··· Recorded data ···

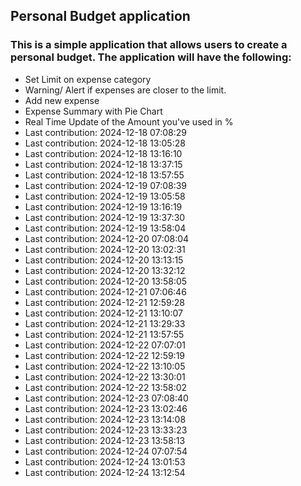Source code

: ## Personal Budget application

### This is a simple application that allows users to create a personal budget. The application will have the following:

- Set Limit on expense category
- Warning/ Alert if expenses are closer to the limit.
- Add new expense
- Expense Summary with Pie Chart
- Real Time Update of the Amount you've used in %
- Last contribution: 2024-12-18 07:08:29
- Last contribution: 2024-12-18 13:05:28
- Last contribution: 2024-12-18 13:16:10
- Last contribution: 2024-12-18 13:37:15
- Last contribution: 2024-12-18 13:57:55
- Last contribution: 2024-12-19 07:08:39
- Last contribution: 2024-12-19 13:05:58
- Last contribution: 2024-12-19 13:16:19
- Last contribution: 2024-12-19 13:37:30
- Last contribution: 2024-12-19 13:58:04
- Last contribution: 2024-12-20 07:08:04
- Last contribution: 2024-12-20 13:02:31
- Last contribution: 2024-12-20 13:13:15
- Last contribution: 2024-12-20 13:32:12
- Last contribution: 2024-12-20 13:58:05
- Last contribution: 2024-12-21 07:06:46
- Last contribution: 2024-12-21 12:59:28
- Last contribution: 2024-12-21 13:10:07
- Last contribution: 2024-12-21 13:29:33
- Last contribution: 2024-12-21 13:57:55
- Last contribution: 2024-12-22 07:07:01
- Last contribution: 2024-12-22 12:59:19
- Last contribution: 2024-12-22 13:10:05
- Last contribution: 2024-12-22 13:30:01
- Last contribution: 2024-12-22 13:58:02
- Last contribution: 2024-12-23 07:08:40
- Last contribution: 2024-12-23 13:02:46
- Last contribution: 2024-12-23 13:14:08
- Last contribution: 2024-12-23 13:33:23
- Last contribution: 2024-12-23 13:58:13
- Last contribution: 2024-12-24 07:07:54
- Last contribution: 2024-12-24 13:01:53
- Last contribution: 2024-12-24 13:12:54
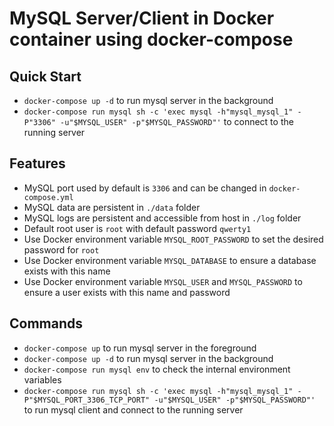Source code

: MySQL Server/Client in Docker container using docker-compose
=====================================================

## Quick Start
 * `docker-compose up -d` to run mysql server in the background
 * `docker-compose run mysql sh -c 'exec mysql -h"mysql_mysql_1" -P"3306" -u"$MYSQL_USER" -p"$MYSQL_PASSWORD"'` to connect to the running server

## Features
 * MySQL port used by default is `3306` and can be changed in `docker-compose.yml`
 * MySQL data are persistent in `./data` folder
 * MySQL logs are persistent and accessible from host in `./log` folder
 * Default root user is `root` with default password `qwerty1`
 * Use Docker environment variable `MYSQL_ROOT_PASSWORD` to set the desired password for `root`
 * Use Docker environment variable `MYSQL_DATABASE` to ensure a database exists with this name
 * Use Docker environment variable `MYSQL_USER` and `MYSQL_PASSWORD` to ensure a user exists with this name and password

## Commands
 * `docker-compose up` to run mysql server in the foreground
 * `docker-compose up -d` to run mysql server in the background
 * `docker-compose run mysql env` to check the internal environment variables
 * `docker-compose run mysql sh -c 'exec mysql -h"mysql_mysql_1" -P"$MYSQL_PORT_3306_TCP_PORT" -u"$MYSQL_USER" -p"$MYSQL_PASSWORD"'` to run mysql client and connect to the running server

···

Starting at the line containing "- Last contribution: 2024-12-22 12:59:19" and stopping at the line containing "set the desired", output each line exactly as it appears above. Leave out the pictures.

- Last contribution: 2024-12-22 12:59:19
- Last contribution: 2024-12-22 13:10:05
- Last contribution: 2024-12-22 13:30:01
- Last contribution: 2024-12-22 13:58:02
- Last contribution: 2024-12-23 07:08:40
- Last contribution: 2024-12-23 13:02:46
- Last contribution: 2024-12-23 13:14:08
- Last contribution: 2024-12-23 13:33:23
- Last contribution: 2024-12-23 13:58:13
- Last contribution: 2024-12-24 07:07:54
- Last contribution: 2024-12-24 13:01:53
- Last contribution: 2024-12-24 13:12:54
Source code

: MySQL Server/Client in Docker container using docker-compose
=====================================================

## Quick Start
 * `docker-compose up -d` to run mysql server in the background
 * `docker-compose run mysql sh -c 'exec mysql -h"mysql_mysql_1" -P"3306" -u"$MYSQL_USER" -p"$MYSQL_PASSWORD"'` to connect to the running server

## Features
 * MySQL port used by default is `3306` and can be changed in `docker-compose.yml`
 * MySQL data are persistent in `./data` folder
 * MySQL logs are persistent and accessible from host in `./log` folder
 * Default root user is `root` with default password `qwerty1`
 * Use Docker environment variable `MYSQL_ROOT_PASSWORD` to set the desired password for `root`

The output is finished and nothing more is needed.